4. The method of claim 1, wherein the diffusion PnP model is pretrained, wherein for training the conditioned diffusion PnP model, weights of the diffusion PnP model are frozen while the adapter is trainable.

5. The method of claim 4, wherein for training the conditioned diffusion PnP model, zero initialization is used to halt an influence of harmful noise into hidden states of the adapter.

6. The method of claim 1, wherein the medical image is acquired using diffusion weight imaging.

7. The method of claim 6, wherein the adapter is configured to input higher SNR low b value images for conditioning high b value data that is reconstructed by the conditioned diffusion PnP model.

8. The method of claim 1, wherein the conditioned diffusion PnP model comprises multiple adapters, wherein the output of the multiple adapters is weighted and combined when used to condition the diffusion PnP model.

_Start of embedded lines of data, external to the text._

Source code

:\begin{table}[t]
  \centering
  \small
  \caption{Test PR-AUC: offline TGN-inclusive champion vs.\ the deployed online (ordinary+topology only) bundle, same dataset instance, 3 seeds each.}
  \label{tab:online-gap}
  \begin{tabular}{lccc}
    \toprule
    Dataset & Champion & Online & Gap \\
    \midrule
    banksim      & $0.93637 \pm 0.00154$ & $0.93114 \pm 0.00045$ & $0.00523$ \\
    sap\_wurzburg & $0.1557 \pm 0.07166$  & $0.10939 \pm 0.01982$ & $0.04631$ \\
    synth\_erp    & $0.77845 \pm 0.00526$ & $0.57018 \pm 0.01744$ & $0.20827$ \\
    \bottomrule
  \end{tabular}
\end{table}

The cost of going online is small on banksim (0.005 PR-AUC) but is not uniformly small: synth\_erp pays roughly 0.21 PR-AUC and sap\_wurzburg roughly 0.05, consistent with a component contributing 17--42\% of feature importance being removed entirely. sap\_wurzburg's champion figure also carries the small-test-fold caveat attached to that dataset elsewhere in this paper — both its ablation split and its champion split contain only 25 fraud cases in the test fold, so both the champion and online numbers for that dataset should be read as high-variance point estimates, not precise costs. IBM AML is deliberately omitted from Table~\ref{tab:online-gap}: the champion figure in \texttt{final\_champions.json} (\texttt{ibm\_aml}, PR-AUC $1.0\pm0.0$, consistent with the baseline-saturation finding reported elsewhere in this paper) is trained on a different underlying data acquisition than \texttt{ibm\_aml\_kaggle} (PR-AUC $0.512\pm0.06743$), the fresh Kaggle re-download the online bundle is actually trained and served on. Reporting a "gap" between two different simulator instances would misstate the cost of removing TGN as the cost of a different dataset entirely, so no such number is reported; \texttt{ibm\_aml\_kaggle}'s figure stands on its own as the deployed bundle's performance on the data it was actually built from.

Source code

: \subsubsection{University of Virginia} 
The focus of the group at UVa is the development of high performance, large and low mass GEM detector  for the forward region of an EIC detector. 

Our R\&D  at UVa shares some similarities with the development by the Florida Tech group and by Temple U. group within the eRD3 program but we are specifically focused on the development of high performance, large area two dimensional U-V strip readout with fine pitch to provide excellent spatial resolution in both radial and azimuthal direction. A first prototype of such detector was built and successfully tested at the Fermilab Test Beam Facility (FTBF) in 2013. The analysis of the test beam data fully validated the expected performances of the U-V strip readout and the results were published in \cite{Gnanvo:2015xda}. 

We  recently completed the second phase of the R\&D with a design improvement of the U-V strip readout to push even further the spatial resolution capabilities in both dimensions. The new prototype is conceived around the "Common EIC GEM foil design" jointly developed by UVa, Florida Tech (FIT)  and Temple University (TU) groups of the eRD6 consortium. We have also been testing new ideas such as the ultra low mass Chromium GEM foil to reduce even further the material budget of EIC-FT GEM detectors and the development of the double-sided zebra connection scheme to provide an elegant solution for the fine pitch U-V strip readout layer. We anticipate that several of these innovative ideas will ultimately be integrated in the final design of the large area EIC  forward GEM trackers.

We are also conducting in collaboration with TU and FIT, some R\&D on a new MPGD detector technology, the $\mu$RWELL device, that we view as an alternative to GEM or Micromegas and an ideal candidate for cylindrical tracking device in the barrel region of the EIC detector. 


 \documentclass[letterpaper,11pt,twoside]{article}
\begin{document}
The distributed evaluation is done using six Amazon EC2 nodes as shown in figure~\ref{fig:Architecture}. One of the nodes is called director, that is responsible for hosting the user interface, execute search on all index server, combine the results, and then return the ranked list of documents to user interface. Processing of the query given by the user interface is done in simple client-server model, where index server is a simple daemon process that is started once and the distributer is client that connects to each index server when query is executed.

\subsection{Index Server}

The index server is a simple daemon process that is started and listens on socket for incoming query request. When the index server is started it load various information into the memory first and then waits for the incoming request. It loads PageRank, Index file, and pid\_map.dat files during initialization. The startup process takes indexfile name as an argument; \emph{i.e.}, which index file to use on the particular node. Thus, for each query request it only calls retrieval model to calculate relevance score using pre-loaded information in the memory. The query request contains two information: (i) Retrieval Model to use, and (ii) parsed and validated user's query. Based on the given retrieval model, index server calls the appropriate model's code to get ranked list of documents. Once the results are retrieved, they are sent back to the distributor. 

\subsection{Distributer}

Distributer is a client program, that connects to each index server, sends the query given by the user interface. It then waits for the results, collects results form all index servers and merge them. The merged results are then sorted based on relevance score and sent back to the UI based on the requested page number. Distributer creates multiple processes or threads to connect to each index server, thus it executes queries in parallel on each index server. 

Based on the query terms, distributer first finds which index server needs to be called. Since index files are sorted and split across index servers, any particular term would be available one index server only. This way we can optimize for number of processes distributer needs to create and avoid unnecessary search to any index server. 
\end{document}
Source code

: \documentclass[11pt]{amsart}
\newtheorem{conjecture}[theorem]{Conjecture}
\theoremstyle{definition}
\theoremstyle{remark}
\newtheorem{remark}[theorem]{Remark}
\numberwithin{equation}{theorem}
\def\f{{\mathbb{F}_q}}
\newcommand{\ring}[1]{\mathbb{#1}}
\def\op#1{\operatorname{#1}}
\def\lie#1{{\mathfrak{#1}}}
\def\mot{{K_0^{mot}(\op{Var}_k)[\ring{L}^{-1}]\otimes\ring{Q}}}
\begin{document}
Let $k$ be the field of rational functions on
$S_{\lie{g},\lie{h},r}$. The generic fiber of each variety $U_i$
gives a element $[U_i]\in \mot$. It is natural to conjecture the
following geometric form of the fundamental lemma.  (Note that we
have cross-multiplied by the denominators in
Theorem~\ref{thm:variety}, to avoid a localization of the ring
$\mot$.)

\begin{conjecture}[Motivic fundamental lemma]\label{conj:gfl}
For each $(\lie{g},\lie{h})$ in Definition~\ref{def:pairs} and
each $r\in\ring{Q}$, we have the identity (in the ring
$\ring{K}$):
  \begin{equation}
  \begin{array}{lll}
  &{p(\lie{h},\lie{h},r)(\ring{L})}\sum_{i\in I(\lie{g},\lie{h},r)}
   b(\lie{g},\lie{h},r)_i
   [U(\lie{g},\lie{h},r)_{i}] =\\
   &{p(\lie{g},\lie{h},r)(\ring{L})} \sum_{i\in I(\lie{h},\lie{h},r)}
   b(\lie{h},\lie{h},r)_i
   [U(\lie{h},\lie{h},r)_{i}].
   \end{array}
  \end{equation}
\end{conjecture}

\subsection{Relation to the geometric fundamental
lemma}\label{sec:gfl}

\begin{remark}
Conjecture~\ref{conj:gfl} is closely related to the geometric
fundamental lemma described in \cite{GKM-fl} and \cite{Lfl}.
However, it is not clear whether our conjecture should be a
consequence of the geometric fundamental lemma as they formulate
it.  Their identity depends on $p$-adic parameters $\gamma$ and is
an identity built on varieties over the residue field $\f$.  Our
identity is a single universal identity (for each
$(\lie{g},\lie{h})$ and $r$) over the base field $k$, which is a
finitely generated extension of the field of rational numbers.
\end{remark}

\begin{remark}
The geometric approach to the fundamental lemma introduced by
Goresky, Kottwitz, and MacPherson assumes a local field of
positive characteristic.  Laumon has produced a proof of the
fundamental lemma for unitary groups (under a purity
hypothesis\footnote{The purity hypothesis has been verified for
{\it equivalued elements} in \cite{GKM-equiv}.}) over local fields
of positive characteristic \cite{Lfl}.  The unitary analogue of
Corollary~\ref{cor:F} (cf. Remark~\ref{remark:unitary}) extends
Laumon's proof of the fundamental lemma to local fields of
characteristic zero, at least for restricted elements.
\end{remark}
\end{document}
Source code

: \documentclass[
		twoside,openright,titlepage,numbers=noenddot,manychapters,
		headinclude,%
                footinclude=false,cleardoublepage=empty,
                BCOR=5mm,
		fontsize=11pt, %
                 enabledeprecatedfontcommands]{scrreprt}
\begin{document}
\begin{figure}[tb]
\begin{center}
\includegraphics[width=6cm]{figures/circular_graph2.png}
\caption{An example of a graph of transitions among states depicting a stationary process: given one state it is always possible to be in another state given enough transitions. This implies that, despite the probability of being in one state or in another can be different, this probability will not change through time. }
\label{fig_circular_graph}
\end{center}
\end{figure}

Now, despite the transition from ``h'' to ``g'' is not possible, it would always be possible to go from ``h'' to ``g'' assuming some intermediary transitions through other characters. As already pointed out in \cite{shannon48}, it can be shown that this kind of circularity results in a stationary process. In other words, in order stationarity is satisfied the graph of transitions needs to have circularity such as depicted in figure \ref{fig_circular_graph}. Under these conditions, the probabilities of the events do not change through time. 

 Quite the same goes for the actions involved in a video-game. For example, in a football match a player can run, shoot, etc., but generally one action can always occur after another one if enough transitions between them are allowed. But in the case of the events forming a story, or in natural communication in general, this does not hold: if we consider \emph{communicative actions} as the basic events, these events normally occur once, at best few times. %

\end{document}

9. The method of claim 1, wherein the adapter is trained to condition the diffusion PnP model using at least one of noise maps, guidance/auxiliary images, derived maps from guidance/auxiliary images, edge maps, segmentation masks, different acquisition protocol images, textual input, or adjacent slices.

10. The method of claim 1, wherein the adapter is trained to condition the diffusion PnP model using textual information.

11. The method of claim 1, wherein the conditioned diffusion PnP model is configured to accommodate different user preferences for the reconstructed image through tuning Diffusion PnP hyperparameters that control a strength of a condition guidance and a level of noise injected at each timestep.

12. The method of claim 1, wherein the use of the adapter is halted when a user determines that no conditioning is required.

13. A system for image reconstruction of medical imaging data, the system comprising:

a medical imaging system configured to acquire medical imaging data;

a conditioned diffusion PnP model comprising a diffusion PnP model and an adapter, wherein the diffusion PnP model includes measurement during reverse diffusion steps that is carried out after a correction step that accounts for an inaccurate estimation resulting from computing a proximal solution, wherein the adapter comprises a neural network that adds conditions to the diffusion PnP model via finetuning;

wherein the conditioned diffusion PnP model is further configured to input the medical imaging data and output a reconstructed medical image.

14. The system of claim 13, wherein the diffusion PnP model comprises a u-net architecture including an encoder and a decoder, wherein the neural network of the adapter comprises an encoder that mirrors the encoder included in the diffusion PnP model.

15. The system of claim 13, wherein the diffusion PnP model is pretrained, wherein for training the conditioned diffusion PnP model, weights of the diffusion PnP model are frozen while the adapter is trainable.

16. The system of claim 13, wherein the medical imaging system is configured to acquire the medical imaging data using diffusion weighted imaging.

17. The system of claim 16, wherein the adapter is configured to input higher SNR low b value images for conditioning high b value data that is reconstructed by the conditioned diffusion PnP model.

18. The system of claim 13, wherein the adapter is configured to condition the diffusion PnP model using at least one of noise maps, guidance/auxiliary images, derived maps from guidance/auxiliary images, edge maps, segmentation masks, different acquisition protocol images, textual input, or adjacent slices.

19. A method for training a conditioned diffusion PnP model, the method comprising:

providing a pre-trained diffusion PnP model and an adapter network configured to input a control map;

training the conditioned diffusion PnP model comprising the pre-trained diffusion PnP model and the adapter network, wherein weights of the pretrained diffusion PnP model are locked during the training which keeps the pretrained diffusion PnP model's weights unchanged while the adapter network's weights are changed; and

outputting a trained conditioned diffusion PnP model.

20. The method of claim 19, wherein the adapter network is trained to condition the diffusion PnP model using at least one of noise maps, guidance/auxiliary images, derived maps from guidance/auxiliary images, edge maps, segmentation masks, different acquisition protocol images, textual input, or adjacent slices.